Although we moved at pace, we’d only covered a third the remaining distance by midafternoon. Hasda set the pace, Gunarra always not quite at his side. Her jackals chattered back at us, but every time the Sukalla shook her head. Nothing to report.
And so we moved on.
The speed was nice, for Hasda’s sake, but it felt like slow going, which was good for me. I hadn’t so much as smelled an oglelov nearby, but Gunarra reported that there’d been at least two among the trees we’d passed, separated from the Weeping Queen’s alleged train. Their unseen presence felt out of place. They belonged in the swamps and, unless they were hunting corpses, they’d be forced to take a more vegetarian bent.
What bothered me more than the oglelovs, though not quite as much as Gunarra’s allegiance, was the thought that the Duraein held significance I’d missed. Oh, the lion-faced jackal had lauded its praises, true, but there was a more immediate meaning to its presence. The skeletal soldier had come from somewhere, and its brand hinted that it marched to another’s orders.
But Gunarra certainly wasn’t beating its drum. The Stitcher’s magic was another brand entirely, not to mention he’d been far preceded by whatever had animated its bones. And it had tried to communicate with Hasda before being cut down, without so much as twitching when he did. It must have recognized its imminent demise. Why, then, did it let the killing blow fall?
There was something I was missing. It wasn’t in the rune, though, because I’d seen nothing like it before. And it wasn’t in the bones because, as strange as their coloration was, they’d gone to dust the moment their enchantment ended. The armor?
I sucked a breath and passed it slowly through my nose. Ears twitching, Gunarra looked back at me, but I shook my head.
It was the armor, and the sword. They’d been of the same fashion as those in the strange in-between I’d met the Serynis. So either those witches had been looking for, and found, these mythical soldiers, or they had stumbled through the Duraein domain and let one slip free. Maybe there were more, roaming these woods. Maybe not.
I watched the jackal’s three tails swish as she trotted behind Hasda. How much did she truly know about these warriors? And how much was legend, her own or otherwise? But worse than that, how did the Serynis discover something that someone closer to the source, for far longer, had failed to find? And how had I bumbled behind them?
If they truly didn’t know what they were doing, odds were they’d opened without knowing how to close, and I had come behind before they’d realized they needed to seal the breach. I frowned. But they’d certainly known enough to be worried about my presence.
The Weeping Queen’s daughter had been there, as well, taunting the sisters. For a place so difficult to find, it was starting to sound crowded. But maybe that was why the formless daughter had been there, to contest the pillaging of her land’s mythical army. And though the Serynis had fought with the Sea Mother’s strength, albeit inconsistently, their allegiance was still an unsure thing.
When I’d found them in that strange in-between place, they’d had none of Tamiyat’s stink. And they certainly hadn’t been acting at the Weeping Queen’s behest. That they’d submitted to the Stitcher seemed the most obvious scenario, and what fledgling god wouldn’t want a troop of legendary soldiers who’d shed their mortality? But there’d been a desperation to the Serynis’ words that insinuated an uneasy alliance with the necromancer.

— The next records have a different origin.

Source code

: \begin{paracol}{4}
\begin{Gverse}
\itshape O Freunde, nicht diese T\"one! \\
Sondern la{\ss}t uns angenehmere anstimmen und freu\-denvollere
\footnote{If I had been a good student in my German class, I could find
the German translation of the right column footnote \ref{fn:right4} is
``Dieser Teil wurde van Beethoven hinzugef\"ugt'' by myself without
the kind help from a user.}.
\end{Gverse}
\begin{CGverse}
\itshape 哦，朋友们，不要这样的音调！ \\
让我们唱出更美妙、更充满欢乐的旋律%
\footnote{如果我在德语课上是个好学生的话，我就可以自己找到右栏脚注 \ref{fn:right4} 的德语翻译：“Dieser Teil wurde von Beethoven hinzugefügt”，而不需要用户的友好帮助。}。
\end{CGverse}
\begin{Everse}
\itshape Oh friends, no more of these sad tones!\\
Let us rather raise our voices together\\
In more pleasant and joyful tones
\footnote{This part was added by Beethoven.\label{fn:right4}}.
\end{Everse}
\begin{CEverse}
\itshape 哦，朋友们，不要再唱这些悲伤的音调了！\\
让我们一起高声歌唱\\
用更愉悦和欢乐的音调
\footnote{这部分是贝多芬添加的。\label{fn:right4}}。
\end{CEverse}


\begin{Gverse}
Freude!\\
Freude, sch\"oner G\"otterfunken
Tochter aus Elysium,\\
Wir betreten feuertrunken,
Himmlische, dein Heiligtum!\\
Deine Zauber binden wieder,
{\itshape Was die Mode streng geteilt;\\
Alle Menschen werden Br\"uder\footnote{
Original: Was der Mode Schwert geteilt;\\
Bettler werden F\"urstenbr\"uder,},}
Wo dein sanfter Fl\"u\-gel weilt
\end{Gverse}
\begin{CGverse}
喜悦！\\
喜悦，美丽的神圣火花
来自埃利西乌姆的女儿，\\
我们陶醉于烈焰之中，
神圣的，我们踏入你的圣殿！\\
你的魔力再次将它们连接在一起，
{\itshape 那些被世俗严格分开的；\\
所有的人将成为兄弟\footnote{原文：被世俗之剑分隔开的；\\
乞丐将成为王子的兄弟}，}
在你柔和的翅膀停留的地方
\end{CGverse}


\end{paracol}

Perhaps the Duraein were their way out, a force with which they could lay their own foundation. Or they’d used the Duraeins to ingratiate themselves with the Sea Mother, to gain a more powerful ally. Or the elder goddess had folded both the witches and the necromancer beneath her wings, and we just hadn’t yet seen the signs of the Stitcher’s submission.
Stolen from Royal Road, this story should be reported if encountered on Amazon.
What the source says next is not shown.